#### TASK DETAILS
If a line of the records contains the string "questions", copy it out.

#### DATASET RECORDS
-----

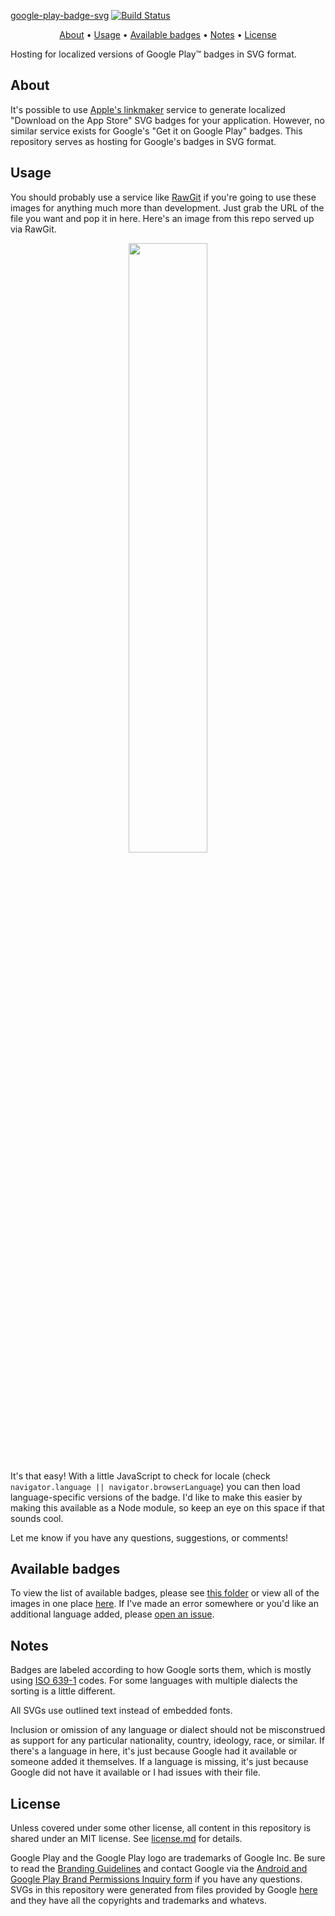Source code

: [google-play-badge-svg](http://steverichey.github.io/google-play-badge-svg/) [![Build Status](https://travis-ci.org/steverichey/google-play-badge-svg.svg?branch=master)](https://travis-ci.org/steverichey/google-play-badge-svg)

<p align="center">
    <a href="#about">About</a>
  • <a href="#usage">Usage</a>
  • <a href="#available-badges">Available badges</a>
  • <a href="#notes">Notes</a>
  • <a href="#license">License</a>
</p>

Hosting for localized versions of Google Play™ badges in SVG format.

## About

It's possible to use [Apple's linkmaker](https://linkmaker.itunes.apple.com/us/) service to generate localized "Download on the App Store" SVG badges for your application. However, no similar service exists for Google's "Get it on Google Play" badges. This repository serves as hosting for Google's badges in SVG format.

## Usage

You should probably use a service like [RawGit](https://rawgit.com/) if you're going to use these images for anything much more than development. Just grab the URL of the file you want and pop it in here. Here's an image from this repo served up via RawGit.

<p align="center">
<img src="https://cdn.rawgit.com/steverichey/google-play-badge-svg/master/img/fr_get.svg" width="50%">
</p>

It's that easy! With a little JavaScript to check for locale (check `navigator.language || navigator.browserLanguage`) you can then load language-specific versions of the badge. I'd like to make this easier by making this available as a Node module, so keep an eye on this space if that sounds cool.

Let me know if you have any questions, suggestions, or comments!

## Available badges

To view the list of available badges, please see [this folder](https://github.com/steverichey/google-play-badge-svg/tree/master/img) or view all of the images in one place [here](http://steverichey.github.io/google-play-badge-svg/all.html). If I've made an error somewhere or you'd like an additional language added, please [open an issue](https://github.com/steverichey/google-play-badge-svg/issues).

## Notes

Badges are labeled according to how Google sorts them, which is mostly using [ISO 639-1](http://en.wikipedia.org/wiki/List_of_ISO_639-1_codes) codes. For some languages with multiple dialects the sorting is a little different.

All SVGs use outlined text instead of embedded fonts.

Inclusion or omission of any language or dialect should not be misconstrued as support for any particular nationality, country, ideology, race, or similar. If there's a language in here, it's just because Google had it available or someone added it themselves. If a language is missing, it's just because Google did not have it available or I had issues with their file.

## License

Unless covered under some other license, all content in this repository is shared under an MIT license. See [license.md](./license.md) for details.

Google Play and the Google Play logo are trademarks of Google Inc. Be sure to read the [Branding Guidelines](https://developer.android.com/distribute/tools/promote/brand.html) and contact Google via the [Android and Google Play Brand Permissions Inquiry form](https://support.google.com/googleplay/contact/brand_developer) if you have any questions. SVGs in this repository were generated from files provided by Google [here](https://play.google.com/intl/en_us/badges/) and they have all the copyrights and trademarks and whatevs.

-----

#### SOLUTION TO THIS TASK
Let me know if you have any questions, suggestions, or comments!
Google Play and the Google Play logo are trademarks of Google Inc. Be sure to read the [Branding Guidelines](https://developer.android.com/distribute/tools/promote/brand.html) and contact Google via the [Android and Google Play Brand Permissions Inquiry form](https://support.google.com/googleplay/contact/brand_developer) if you have any questions. SVGs in this repository were generated from files provided by Google [here](https://play.google.com/intl/en_us/badges/) and they have all the copyrights and trademarks and whatevs.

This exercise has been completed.